Automated pedestrian detection, counting and tracking has received significant attention in the computer vision community of late. As such, a variety of techniques have been investigated using both traditional 2D computer vision techniques and, more recently, 3D stereo information. However, to date, a quantitative assessment of the performance of stereo-based pedestrian detection has been problematic, mainly due to the lack of standard stereo-based test data and an agreed methodology for carrying out the evaluation. This has forced researchers into making subjective comparisons between competing approaches. In the paper [1], we propose a framework for the quantitative evaluation of a stereo-based pedestrian detection system. The synthetic and real-world test data sets from this paper are freely available to download via the links provided below. This allows researchers to benchmark systems, not only with respect to other stereo-based approaches, but also with more traditional 2D approaches.
The robust segmentation and tracking of pedestrians under unconstrained conditions introduces a multitude of complicating factors that make it one of the most challenging problems in computer vision. These challenges include occlusions, varying environmental conditions, lack of intensity variations between objects and the huge amount of possible variations in the orientation, pose, size and appearance of humans in a given scene. We believe that such issues must be reflected in data-sets in order to make significant progress. Therefore, many of the data sets provided on this webpage are designed to incorporate a similar high level of difficulty to that which arises in real-world pedestrianised scenarios. In addition to incorporating multiple levels of difficulty into an evaluation, we also believe that approaches should be evaluated at both the component and system level. For stereo-based approaches this means not only evaluating final system output, but also disparity estimation. Therefore datasets for evaluating both disparity estimation and final system-level output of a pedestrian detection technique are provided. See [1] for more details.
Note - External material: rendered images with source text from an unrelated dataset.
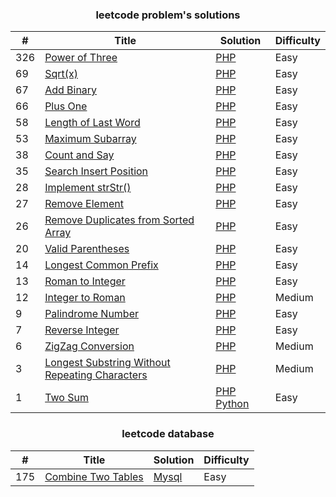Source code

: ### <center>leetcode problem's solutions</center>

| # | Title | Solution | Difficulty |
|---| ----- | -------- | ---------- |
|326|[Power of Three](https://leetcode.com/problems/power-of-three/) | [PHP](./algorithms/php/326-powerOfThree/powerOfThree.php)|Easy|
|69|[Sqrt(x)](https://leetcode.com/problems/sqrtx/) | [PHP](./algorithms/php/69-sqrt/sqrt.php)|Easy|
|67|[Add Binary](https://leetcode.com/problems/add-binary/) | [PHP](./algorithms/php/67-addBinary/addBinary.php)|Easy|
|66|[Plus One](https://leetcode.com/problems/plus-one/) | [PHP](./algorithms/php/66-plusOne/plusOne.php)|Easy|
|58|[Length of Last Word](https://leetcode.com/problems/length-of-last-word/) | [PHP](./algorithms/php/58-lengthOfLastWord/lengthOfLastWord.php)|Easy|
|53|[Maximum Subarray](https://leetcode.com/problems/maximum-subarray/) | [PHP](./algorithms/php/53-maximumSubarray/maximumSubarray.php)|Easy|
|38|[Count and Say](https://leetcode.com/problems/count-and-say/) | [PHP](./algorithms/php/38-countAndSay/countAndSay.php)|Easy|
|35|[Search Insert Position](https://leetcode.com/problems/search-insert-position) | [PHP](./algorithms/php/35-searchInsertPosition/searchInsertPosition.php)|Easy|
|28|[Implement strStr()](https://leetcode.com/problems/implement-strstr/) | [PHP](./algorithms/php/28-implementStrStr/implementStrStr.php)|Easy|
|27|[Remove Element](https://leetcode.com/problems/remove-element/) | [PHP](./algorithms/php/27-removeElement/removeElement.php)|Easy|
|26|[Remove Duplicates from Sorted Array](https://leetcode.com/problems/remove-duplicates-from-sorted-array/) | [PHP](./algorithms/php/26-removeDuplicatesFromSortedArray/removeDuplicatesFromSortedArray.php)|Easy|
|20|[Valid Parentheses](https://leetcode.com/problems/valid-parentheses/) | [PHP](./algorithms/php/20-validParentheses/validParentheses.php)|Easy|
|14|[Longest Common Prefix](https://leetcode.com/problems/longest-common-prefix/) | [PHP](./algorithms/php/14-longestCommonPrefix/longestCommonPrefix.php)|Easy|
|13|[Roman to Integer](https://leetcode.com/problems/roman-to-integer/) | [PHP](./algorithms/php/13-romantoInteger/romantoInteger.php)|Easy|
|12|[Integer to Roman](https://leetcode.com/problems/integer-to-roman/) | [PHP](./algorithms/php/12-integerToRoman/integerToRoman.php)|Medium|
|9|[Palindrome Number](https://leetcode.com/problems/palindrome-number/) | [PHP](./algorithms/php/9-palindromeNumber/palindromNumber.php)|Easy|
|7|[Reverse Integer](https://leetcode.com/problems/reverse-integer/) | [PHP](./algorithms/php/7-reverseInteger/reverseInteger.php)|Easy|
|6|[ZigZag Conversion](https://leetcode.com/problems/zigzag-conversion/) | [PHP](./algorithms/php/6-zigZagConversion/zigZagConversion.php)|Medium|
|3|[Longest Substring Without Repeating Characters](https://leetcode.com/problems/longest-substring-without-repeating-characters/) | [PHP](./algorithms/php/3-longestSubstringWithoutRepeatingCharacters/longestSubstringWithoutRepeatingCharacters.php)|Medium|
|1|[Two Sum](https://leetcode.com/problems/two-sum/) | [PHP](./algorithms/php/1-twoSum/twoSum.php)  [Python](./algorithms/python/1-twoSum/twoSum.py)|Easy|

### <center>leetcode database</center>
| # | Title | Solution | Difficulty |
|---| ----- | -------- | ---------- |
|175|[Combine Two Tables](https://leetcode.com/problems/combine-two-tables/) | [Mysql](./database/mysql/175-combineTwoTables.sql)|Easy|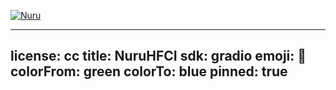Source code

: [![Nuru](https://github.com/JDFPalladium/NuruHFCI/actions/workflows/main.yml/badge.svg)](https://github.com/JDFPalladium/NuruHFCI/actions/workflows/main.yml)

---
license: cc
title: NuruHFCI
sdk: gradio
emoji: 🏃
colorFrom: green
colorTo: blue
pinned: true
---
In order to quantitatively evaluate a disparity estimation approach within a stereo-based pedestrian detection algorithm, a data-set with groundtruth disparities is required. Unfortunately standard disparity data-sets, such as the Tsukuba, Venus, or Map data-sets may not be applicable for pedestrian detection algorithms. This can be due to the lack of a groundplane region within the scene which is a constraint required in some approaches, or the inability to obtain the background models required by a proposed algorithm. In addition, as pedestrian detection techniques are generally designed for real world pedestrianised scenes, it would be advantageous to determine the robustness of the disparity estimation technique within this context for a range of challenging scenarios such as varying lighting conditions, shadows, a lack of texture at depth discontinuities, homogeneous foreground and background regions, and most importantly pedestrians exhibiting a variety clothing, orientations, speed of movement, distances and scales.
We have developed a new synthetic data-set designed to incorporate a number of difficulties associated with typical pedestrianised scenarios. This data-set consists of 8 scenes, where each 3D scene was designed to incorporate a flat groundplane, one or more background objects, and a number of varying pedestrian models. Throughout the data-set, a variety of texture maps were chosen for the groundplane. These vary from textured or tiled surfaces to a single homogeneous colour. Finally, a variety of ambient and directional lighting sources were introduced, designed to mimic the lighting conditions of both indoor and outdoor scenarios. Depending on the lighting conditions, shadows (both cast- and self-shadows) range from subtle to strong.

Each 3D scene is rendered from each virtual camera viewpoint twice; the first rendering contains no foreground objects, and can be used to initialise background models -- see the images below. The groundtruth disparity maps for the two renderings of a synthetic scene can also been seen in the images below.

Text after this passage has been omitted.